- Waugh, Edwin
- (1817-1890)The "Lancashire Burns" was born in Rochdale, the son of a shoemaker, and from the age of nine he helped at his widowed mother's stall at the Rochdale market. After serving his printing apprenticeship, he earned his living as a journeyman printer, and in 1847 he was appointed assistant secretary to the Lancashire Public School Association, Manchester, whose aim was provide education free from religious ties. His first books were Sketches of Lancashire Life and Localities (1855) and Poems and Songs (1859). He wrote prose and verse, songs, tales, and character sketches in the Lancashire dialect. In 1881 he was granted a civil-list pension. He died at New Brighton, a watering-place on the Lancashire coast, and was buried in Kersal Church, near Salford, Lancashire.
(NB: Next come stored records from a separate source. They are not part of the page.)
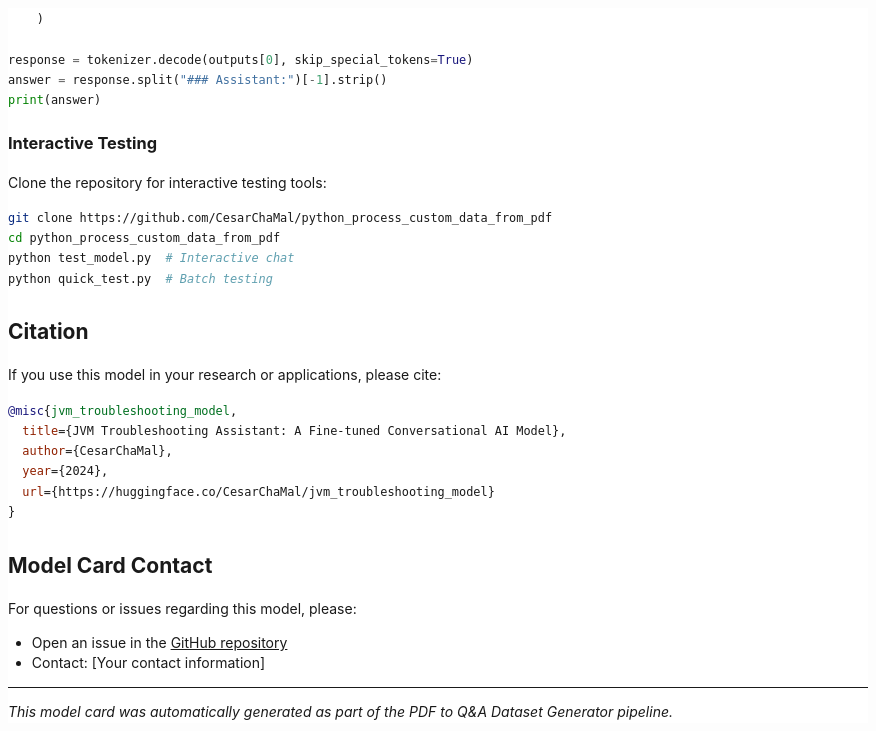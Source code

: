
 ```python
    )

response = tokenizer.decode(outputs[0], skip_special_tokens=True)
answer = response.split("### Assistant:")[-1].strip()
print(answer)
```

### Interactive Testing

Clone the repository for interactive testing tools:

```bash
git clone https://github.com/CesarChaMal/python_process_custom_data_from_pdf
cd python_process_custom_data_from_pdf
python test_model.py  # Interactive chat
python quick_test.py  # Batch testing
```

## Citation

If you use this model in your research or applications, please cite:

```bibtex
@misc{jvm_troubleshooting_model,
  title={JVM Troubleshooting Assistant: A Fine-tuned Conversational AI Model},
  author={CesarChaMal},
  year={2024},
  url={https://huggingface.co/CesarChaMal/jvm_troubleshooting_model}
}
```

## Model Card Contact

For questions or issues regarding this model, please:
- Open an issue in the [GitHub repository](https://github.com/CesarChaMal/python_process_custom_data_from_pdf)
- Contact: [Your contact information]

---

*This model card was automatically generated as part of the PDF to Q&A Dataset Generator pipeline.*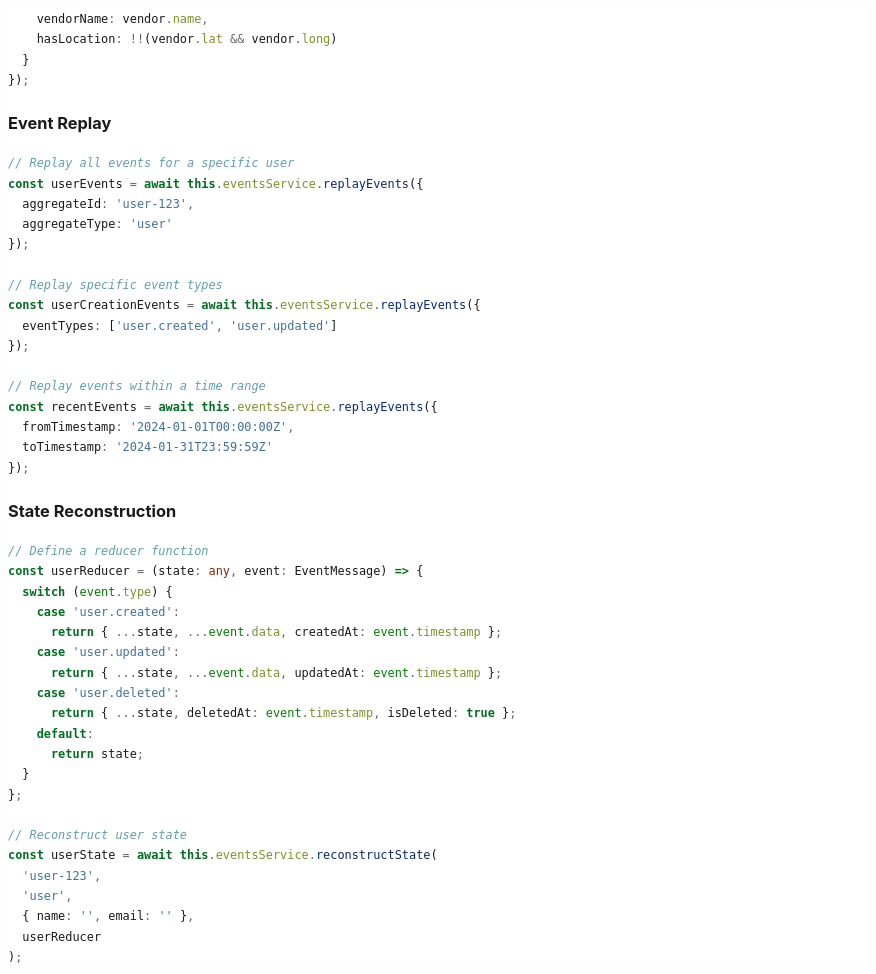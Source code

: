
 ```typescript
    vendorName: vendor.name,
    hasLocation: !!(vendor.lat && vendor.long)
  }
});
```

### Event Replay

```typescript
// Replay all events for a specific user
const userEvents = await this.eventsService.replayEvents({
  aggregateId: 'user-123',
  aggregateType: 'user'
});

// Replay specific event types
const userCreationEvents = await this.eventsService.replayEvents({
  eventTypes: ['user.created', 'user.updated']
});

// Replay events within a time range
const recentEvents = await this.eventsService.replayEvents({
  fromTimestamp: '2024-01-01T00:00:00Z',
  toTimestamp: '2024-01-31T23:59:59Z'
});
```

### State Reconstruction

```typescript
// Define a reducer function
const userReducer = (state: any, event: EventMessage) => {
  switch (event.type) {
    case 'user.created':
      return { ...state, ...event.data, createdAt: event.timestamp };
    case 'user.updated':
      return { ...state, ...event.data, updatedAt: event.timestamp };
    case 'user.deleted':
      return { ...state, deletedAt: event.timestamp, isDeleted: true };
    default:
      return state;
  }
};

// Reconstruct user state
const userState = await this.eventsService.reconstructState(
  'user-123',
  'user',
  { name: '', email: '' },
  userReducer
);
```
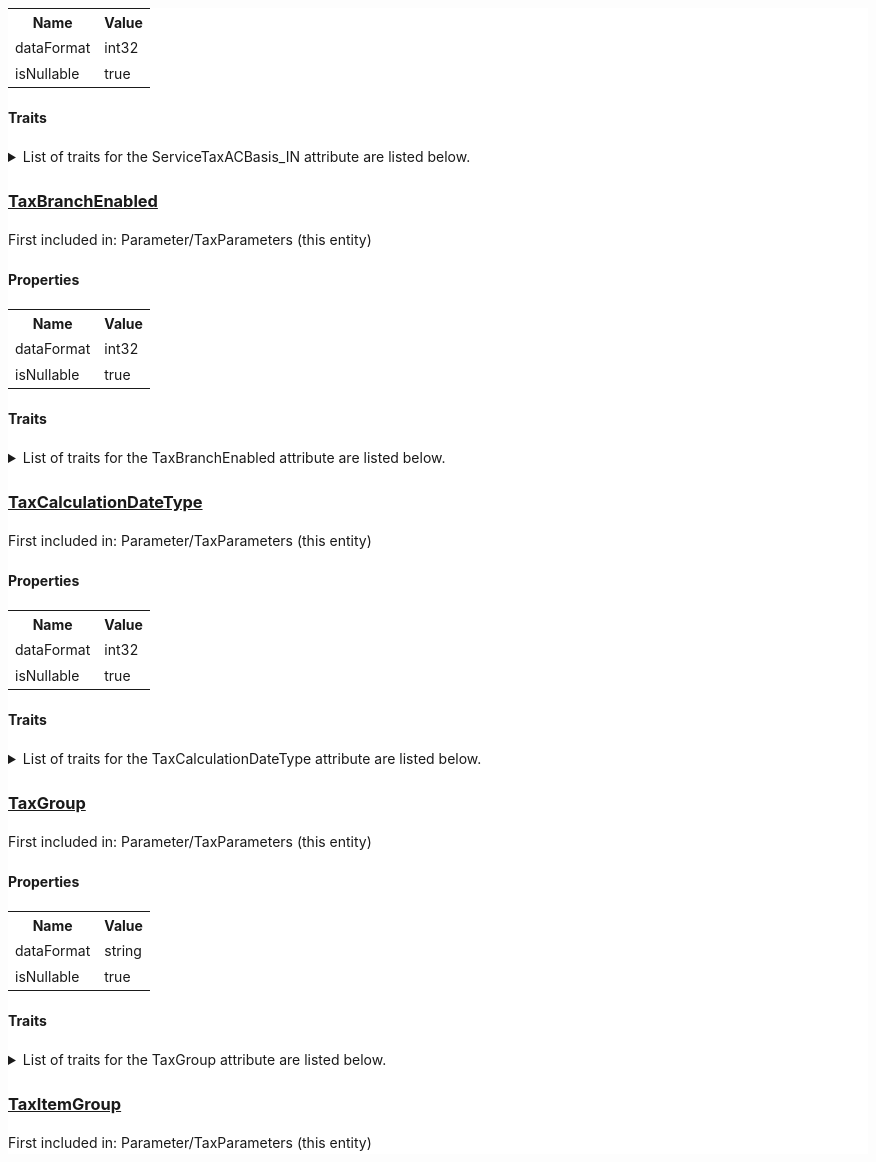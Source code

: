 <table><tr><th>Name</th><th>Value</th></tr><tr><td>dataFormat</td><td>int32</td></tr><tr><td>isNullable</td><td>true</td></tr></table>

#### Traits

<details><summary>List of traits for the ServiceTaxACBasis_IN attribute are listed below.</summary></details>

### <a href=#TaxBranchEnabled name="TaxBranchEnabled">TaxBranchEnabled</a>

First included in: Parameter/TaxParameters (this entity)  

#### Properties

<table><tr><th>Name</th><th>Value</th></tr><tr><td>dataFormat</td><td>int32</td></tr><tr><td>isNullable</td><td>true</td></tr></table>

#### Traits

<details><summary>List of traits for the TaxBranchEnabled attribute are listed below.</summary></details>

### <a href=#TaxCalculationDateType name="TaxCalculationDateType">TaxCalculationDateType</a>

First included in: Parameter/TaxParameters (this entity)  

#### Properties

<table><tr><th>Name</th><th>Value</th></tr><tr><td>dataFormat</td><td>int32</td></tr><tr><td>isNullable</td><td>true</td></tr></table>

#### Traits

<details><summary>List of traits for the TaxCalculationDateType attribute are listed below.</summary></details>

### <a href=#TaxGroup name="TaxGroup">TaxGroup</a>

First included in: Parameter/TaxParameters (this entity)  

#### Properties

<table><tr><th>Name</th><th>Value</th></tr><tr><td>dataFormat</td><td>string</td></tr><tr><td>isNullable</td><td>true</td></tr></table>

#### Traits

<details><summary>List of traits for the TaxGroup attribute are listed below.</summary></details>

### <a href=#TaxItemGroup name="TaxItemGroup">TaxItemGroup</a>

First included in: Parameter/TaxParameters (this entity)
Many of Waugh's songs have been set to music, and a list of them occupies several pages of the music catalogue of the British Museum Library. Some of his poems: "Cultivate Your Men," "Dule's i' This Bonnet o' Mine," "Fishwoman's Song," "I've Worn My Bits o' Shoon Away," "It's Time to be Joggin' Away," "Now's the Time to Remember the Poor," "The Man of the Time."Sources: Dictionary of National Biography. Electronic Edition 1.1. Oxford University Press, 1997. English Poetry: Author Search. Chadwyck-Healey Ltd., 1995 (http://www.lib.utexas.edu:8080/search/epoetry/author.html). The Columbia Granger's Index to Poetry. 11th ed. The Columbia Granger's World of Poetry, Columbia University Press, 2005 (http://www.columbiagrangers.org). The Poorhouse Fugitives: Self-Taught Poets and Poetry in Victorian Britain. Brian Maidment, ed. Carcanet, 1987.
British and Irish poets. A biographical dictionary. William Stewart. 2015.